Мы с Ганкой послушно и смиренно проследовали с бабушкой в дом. По пути мы проходили под вьющимся растением с причудливыми плодами в виде грибков с желтой ножкой и красной шляпкой, которые плелись сначала по небольшому забору маленького садика в центре и двора, а оттуда, зацепившись за железный козырек у входа, расползались по краю крыши, накрывая собой всю дорожку к дому.
– Бабушка Катя, а что это за грибы у вас растут над головой?
Спросила я.
– А это, это не грибы. Это тыква.
– Тыква?
Удивилась я.
– Да, декоративная, но ее можно есть.
Протороторила Ганка, опередив ответ бабушки.
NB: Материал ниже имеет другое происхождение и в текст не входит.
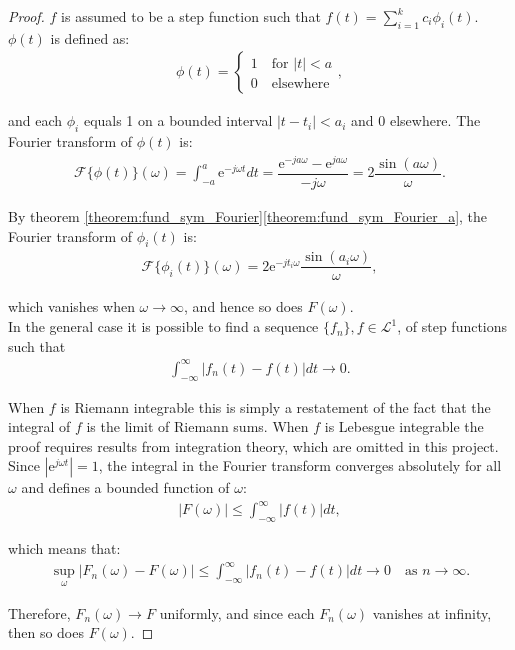 \begin{proof}
$f$ is assumed to be a step function such that $f(t) = \sum_{i=1}^k c_i \phi_i(t)$. $\phi(t)$ is defined as:
\begin{align*}
\phi(t) =
	\begin{cases}
		1 \quad \text{for } |t| < a \\
		0 \quad \text{elsewhere}
	\end{cases},
\end{align*}

and each $\phi_i$ equals 1 on a bounded interval $|t - t_i| < a_i$ and 0 elsewhere. The Fourier transform of $\phi(t)$ is:
\begin{align*}
\mathcal{F}\{\phi(t)\}(\omega) = \int_{-a}^a \text{e}^{-j\omega t} dt = \dfrac{\text{e}^{-ja\omega} - \text{e}^{ja\omega}}{-j\omega} = 2\dfrac{\sin(a\omega)}{\omega}.
\end{align*}

By theorem \ref{theorem:fund_sym_Fourier}\ref{theorem:fund_sym_Fourier_a}, the Fourier transform of $\phi_i(t)$ is:
\begin{align*}
\mathcal{F}\{\phi_i(t)\}(\omega) = 2 \text{e}^{-jt_i\omega} \dfrac{\sin(a_i\omega)}{\omega},
\end{align*}

which vanishes when $\omega \to \infty$, and hence so does $F(\omega)$.
\\
In the general case it is possible to find a sequence $\{f_n\}, f \in \mathcal{L}^1$, of step functions such that
\begin{align*}
\int_{-\infty}^\infty |f_n(t) - f(t)| dt \to 0.
\end{align*}

When $f$ is Riemann integrable this is simply a restatement of the fact that the integral of $f$ is the limit of Riemann sums. When $f$ is Lebesgue integrable the proof requires results from integration theory, which are omitted in this project. Since $|\text{e}^{j\omega t}| = 1$, the integral in the Fourier transform converges absolutely for all $\omega$ and defines a bounded function of $\omega$:
\begin{align*}
|F(\omega)| \leq \int_{-\infty}^\infty |f(t)| dt,
\end{align*}

which means that:
\begin{align*}
\sup_{\omega} |F_n(\omega) - F(\omega)| \leq \int_{-\infty}^\infty |f_n(t) - f(t)| dt \to 0 \quad \text{as } n \to \infty.
\end{align*}

Therefore, $F_n(\omega) \to F$ uniformly, and since each $F_n(\omega)$ vanishes at infinity, then so does $F(\omega)$.
\end{proof}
Мы зашли в дом. Он был не большим, с высокими потолками и небольшой террасой при входе. Самой большой комнатой была просторная кухня, где возле окна стоял стол. Из нее две двери вели в спальни. В первой жила старенькая бабушка Софья, а в дальней комнате жил старенький дедушка Прокл. Они редко выходили оттуда.
Бабушка Катя велела нам с Ганкой сесть за стол и ждать. Мы повиновались и сели напротив друг друга. Тем временем бабушка начала хлопотать, она поставила газовую плиту сковородку, чтобы та нагревалась.
– У вас есть газ?
Удивилась я.
– Тю, конечно.
Небрежно сказала Гана.
– У нас и ванная есть в том доме. Да и в этом есть, только мы в ней не купаемся.
– Здорово.
Снова восхитилась я.
Пока мы болтали, Ганина бабушка приготовила нам яичницу из тех яиц, что мы только что собрали. Она волшебно пахла, отчего начинало бурлить в животе, причем у нас двоих одновременно. И это было очень смешно, словно наши животы общались друг с другом. Мы громко смеялись.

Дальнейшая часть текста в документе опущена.